Each line from the one containing "terhadap $x$, karena" through the last line of the entries below is to be transcribed exactly. Nothing else belongs in the reply.

- **Saved entries**:
-------------------------
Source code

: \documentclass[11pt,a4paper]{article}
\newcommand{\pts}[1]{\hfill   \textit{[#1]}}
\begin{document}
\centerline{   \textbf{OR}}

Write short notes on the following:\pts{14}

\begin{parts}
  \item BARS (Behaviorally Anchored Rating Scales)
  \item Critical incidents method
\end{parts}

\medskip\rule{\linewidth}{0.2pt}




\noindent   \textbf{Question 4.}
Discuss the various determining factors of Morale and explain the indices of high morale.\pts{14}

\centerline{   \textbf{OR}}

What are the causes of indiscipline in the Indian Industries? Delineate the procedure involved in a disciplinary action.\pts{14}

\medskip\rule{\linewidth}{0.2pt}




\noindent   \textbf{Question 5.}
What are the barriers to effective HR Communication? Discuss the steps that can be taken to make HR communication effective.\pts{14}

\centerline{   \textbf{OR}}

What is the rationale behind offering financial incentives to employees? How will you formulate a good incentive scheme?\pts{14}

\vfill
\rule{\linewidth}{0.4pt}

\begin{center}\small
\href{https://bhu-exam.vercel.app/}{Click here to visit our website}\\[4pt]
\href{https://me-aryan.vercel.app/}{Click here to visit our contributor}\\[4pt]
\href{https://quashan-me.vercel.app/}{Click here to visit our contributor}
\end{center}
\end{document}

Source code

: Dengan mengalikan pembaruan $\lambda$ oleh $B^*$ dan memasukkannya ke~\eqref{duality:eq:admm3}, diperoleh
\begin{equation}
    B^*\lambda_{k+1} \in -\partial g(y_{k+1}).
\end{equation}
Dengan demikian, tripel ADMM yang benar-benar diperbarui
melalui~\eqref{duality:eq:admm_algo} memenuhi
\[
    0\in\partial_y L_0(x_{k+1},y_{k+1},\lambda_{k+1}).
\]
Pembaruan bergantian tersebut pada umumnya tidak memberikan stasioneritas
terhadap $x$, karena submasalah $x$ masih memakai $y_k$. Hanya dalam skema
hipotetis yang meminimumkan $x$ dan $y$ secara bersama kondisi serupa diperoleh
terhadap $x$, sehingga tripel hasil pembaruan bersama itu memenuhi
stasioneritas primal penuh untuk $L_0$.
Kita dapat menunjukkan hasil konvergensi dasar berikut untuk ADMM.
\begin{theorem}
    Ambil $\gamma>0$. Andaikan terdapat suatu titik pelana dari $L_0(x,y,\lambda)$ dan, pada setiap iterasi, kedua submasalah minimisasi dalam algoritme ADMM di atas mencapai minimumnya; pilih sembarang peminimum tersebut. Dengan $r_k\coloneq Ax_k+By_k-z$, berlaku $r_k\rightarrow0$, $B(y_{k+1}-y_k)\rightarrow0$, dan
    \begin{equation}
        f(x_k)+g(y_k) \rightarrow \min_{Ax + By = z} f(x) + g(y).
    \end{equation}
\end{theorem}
-------------------------
- **Response to the task**:
terhadap $x$, karena submasalah $x$ masih memakai $y_k$. Hanya dalam skema
hipotetis yang meminimumkan $x$ dan $y$ secara bersama kondisi serupa diperoleh
terhadap $x$, sehingga tripel hasil pembaruan bersama itu memenuhi
stasioneritas primal penuh untuk $L_0$.
Kita dapat menunjukkan hasil konvergensi dasar berikut untuk ADMM.
\begin{theorem}
    Ambil $\gamma>0$. Andaikan terdapat suatu titik pelana dari $L_0(x,y,\lambda)$ dan, pada setiap iterasi, kedua submasalah minimisasi dalam algoritme ADMM di atas mencapai minimumnya; pilih sembarang peminimum tersebut. Dengan $r_k\coloneq Ax_k+By_k-z$, berlaku $r_k\rightarrow0$, $B(y_{k+1}-y_k)\rightarrow0$, dan
    \begin{equation}
        f(x_k)+g(y_k) \rightarrow \min_{Ax + By = z} f(x) + g(y).
    \end{equation}
\end{theorem}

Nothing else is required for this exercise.